Exchange Implementation Illustrates Obamacare’s Nationalization of Health Policy

Published March 1, 2013

With more than half of the U.S. population residing in states that have declined to create the insurance exchanges mandated by President Obama’s health care law, some supporters of the law have expressed concerns about the ramifications of an uneven implementation by the federal government. But opponents of the measure argue the implementation process will instead illustrate the truly nationalized nature of Obama’s plan.

“Do states rejecting Obamacare exchanges realize they’re totally sticking it to their own citizens?” wrote Jonathan Cohn of The New Republic, an outspoken supporter of Obama’s law, in a November column criticizing the more than thirty governors who have declined to implement state exchanges.

But Jonathan Ingram, director of health policy and pension reform at the Illinois Policy Institute, says the real reason states have rejected the exchanges is they don’t want to bear the responsibility for implementing a program they can’t actually direct.

“There’s no such thing as a state-run exchange, only a state-funded one,” said Ingram. “Federal rules and regulations will dictate all aspects of how these new bureaucracies operate.
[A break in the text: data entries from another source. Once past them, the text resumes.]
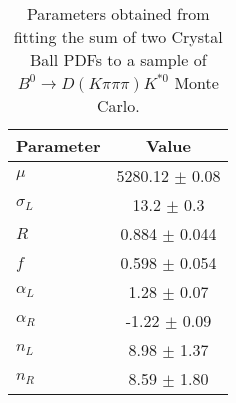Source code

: \begin{table}[h]
  \centering
  \begin{tabular}{lc}
      \toprule
      Parameter & Value \\
      \midrule
      $\mu$ & 5280.12 $\pm$ 0.08 \\
      $\sigma_L$ & 13.2 $\pm$ 0.3 \\
      $R$ & 0.884 $\pm$ 0.044 \\
      $f$ & 0.598 $\pm$ 0.054 \\
      $\alpha_L$ & 1.28 $\pm$ 0.07 \\
      $\alpha_R$ & -1.22 $\pm$ 0.09 \\
      $n_L$ & 8.98 $\pm$ 1.37 \\
      $n_R$ & 8.59 $\pm$ 1.80 \\
  \bottomrule
  \end{tabular}
  \caption{Parameters obtained from fitting the sum of two Crystal Ball PDFs to a sample of $B^0 \to D(K\pi\pi\pi)K^{*0}$ Monte Carlo.}
\label{tab:signal_Kpipipi_MC_params}
\end{table}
The law is explicitly clear that states can’t do anything not approved by federal bureaucrats. The federal government can change these rules at any time and force states to comply.”

Ingram says states are looking out for their citizens’ interest by insulating them from the costs of implementation.

“It’s clear that the majority of states have no intention to be ready in 2014. Only 17 states have actually signaled their intent to set these things up, and none of them have more than conditional approval at this point,” Ingram said. “They understand the only real difference between a federal exchange and a state exchange is which group of taxpayers ultimately has to pay for it.”

One Big Federal System

According to Citizens’ Council for Health Freedom President Twila Brase, states that declined to implement exchanges realized it was “a misnomer to call the exchanges state-based.” Instead, Brase notes, the rules governing the exchanges’ operation will be made at the federal level.

“At the end of the day, we look at the exchange as a national exchange, with fifty little extensions into the states, and the federal hub is the superstructure of the national exchange,” said Brase. “This was all a very big charade, to talk about state exchanges and federal exchanges, when really what’s being created here is a national exchange with fifty web portals and state bureaucracies that have to follow the feds’ lead.”

Brase says the state-based implementation of exchanges was designed to disguise the truth about the federally run exchange system.

“It’s all one big federal system,” said Brase. “States are really just choosing not to create the web portal in their state. All we’re really talking about here are just web portals with different names and bureaucracies behind them, bureaucracies that might be state or federally based, but are all federally controlled.”

“The whole idea of trying to parse this out into state exchanges and federal exchanges is just an illusion, meant to deceive the public into thinking that there is some big [state] control here, that there is any state power, that there is not a really big, national system being created when in fact there really is,” Brase continued.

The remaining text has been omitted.